Abstract

Unsupervised Feature Selection (UFS) methods are known to produce models with excellent ability to select high-quality features. This advantage, however, is challenged when analyzing noisy real-world data, where anomalies are prevalent. For example, there may be a feature (anomalous feature) that is corrupted across many samples or a sample (anomalous sample) that has more corruptions than its peers. Previous literature focused on addressing anomalous samples, and methods that are robust to both types of anomalies have been under-explored. This paper proposes a novel general framework for reconstruction-based UFS methods, which can be embedded into the feature learning process to simultaneously remove anomalous samples and features.

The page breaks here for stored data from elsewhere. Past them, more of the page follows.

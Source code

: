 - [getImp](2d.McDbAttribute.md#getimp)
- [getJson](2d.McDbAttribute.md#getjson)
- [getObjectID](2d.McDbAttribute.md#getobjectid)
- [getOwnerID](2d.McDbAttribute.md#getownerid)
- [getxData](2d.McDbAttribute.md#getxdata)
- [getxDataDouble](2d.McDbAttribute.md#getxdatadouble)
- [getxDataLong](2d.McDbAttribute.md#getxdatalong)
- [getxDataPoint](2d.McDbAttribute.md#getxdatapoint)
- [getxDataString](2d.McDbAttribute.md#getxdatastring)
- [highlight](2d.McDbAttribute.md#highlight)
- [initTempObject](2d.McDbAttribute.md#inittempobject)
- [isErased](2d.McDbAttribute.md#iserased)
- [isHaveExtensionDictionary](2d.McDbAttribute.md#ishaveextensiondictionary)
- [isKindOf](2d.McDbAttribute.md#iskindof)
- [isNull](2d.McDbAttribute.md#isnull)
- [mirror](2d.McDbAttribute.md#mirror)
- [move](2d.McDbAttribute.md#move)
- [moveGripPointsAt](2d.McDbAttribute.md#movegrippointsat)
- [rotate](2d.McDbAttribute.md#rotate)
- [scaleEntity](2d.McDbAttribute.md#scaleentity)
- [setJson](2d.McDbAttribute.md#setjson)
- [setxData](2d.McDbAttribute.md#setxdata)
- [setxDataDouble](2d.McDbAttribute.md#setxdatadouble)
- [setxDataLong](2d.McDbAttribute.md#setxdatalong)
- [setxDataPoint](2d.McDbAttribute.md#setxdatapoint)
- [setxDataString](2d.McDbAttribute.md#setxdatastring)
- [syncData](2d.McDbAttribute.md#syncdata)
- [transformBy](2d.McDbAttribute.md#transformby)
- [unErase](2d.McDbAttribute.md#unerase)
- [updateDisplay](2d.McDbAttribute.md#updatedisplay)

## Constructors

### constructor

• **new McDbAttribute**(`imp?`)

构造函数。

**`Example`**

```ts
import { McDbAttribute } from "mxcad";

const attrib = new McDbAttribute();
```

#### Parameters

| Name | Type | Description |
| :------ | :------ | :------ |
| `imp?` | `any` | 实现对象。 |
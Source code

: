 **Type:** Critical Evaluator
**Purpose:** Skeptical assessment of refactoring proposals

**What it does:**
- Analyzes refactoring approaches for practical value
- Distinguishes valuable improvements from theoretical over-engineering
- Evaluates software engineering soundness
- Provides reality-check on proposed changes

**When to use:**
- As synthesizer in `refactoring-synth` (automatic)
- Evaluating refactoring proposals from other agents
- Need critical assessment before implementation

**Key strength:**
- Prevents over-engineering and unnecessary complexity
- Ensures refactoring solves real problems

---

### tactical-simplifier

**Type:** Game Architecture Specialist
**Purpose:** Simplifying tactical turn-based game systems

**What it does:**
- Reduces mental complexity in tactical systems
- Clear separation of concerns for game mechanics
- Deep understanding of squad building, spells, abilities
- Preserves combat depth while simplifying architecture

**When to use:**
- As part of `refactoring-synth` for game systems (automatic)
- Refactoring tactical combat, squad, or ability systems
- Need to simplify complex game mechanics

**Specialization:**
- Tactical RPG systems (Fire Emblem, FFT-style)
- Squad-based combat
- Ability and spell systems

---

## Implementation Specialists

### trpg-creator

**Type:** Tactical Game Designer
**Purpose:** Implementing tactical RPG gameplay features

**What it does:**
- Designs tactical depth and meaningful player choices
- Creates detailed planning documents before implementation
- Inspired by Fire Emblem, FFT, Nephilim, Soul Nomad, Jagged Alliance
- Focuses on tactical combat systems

Specifically, the framework learns double binary weight vectors to assign 0 weights to samples or features with the highest reconstruction errors and 1 weights to the others when computing reconstruction errors. By discarding the 0-weighted samples and features when updating the model parameters, the anomalies in the data are excluded. This allows the model to focus more on learning from the clean part of the noisy data. Our proposed framework is then integrated with AutoEncoder Feature Selector (AEFS [10]) to develop a new method, which jointly performs anomaly removal and feature selection. The experimental results demonstrate the effectiveness of the proposed framework. Particularly, processing both types of anomalies provides better robustness than processing only one type. Moreover, our proposed method outperforms several state-of-the-art methods on various real-world datasets.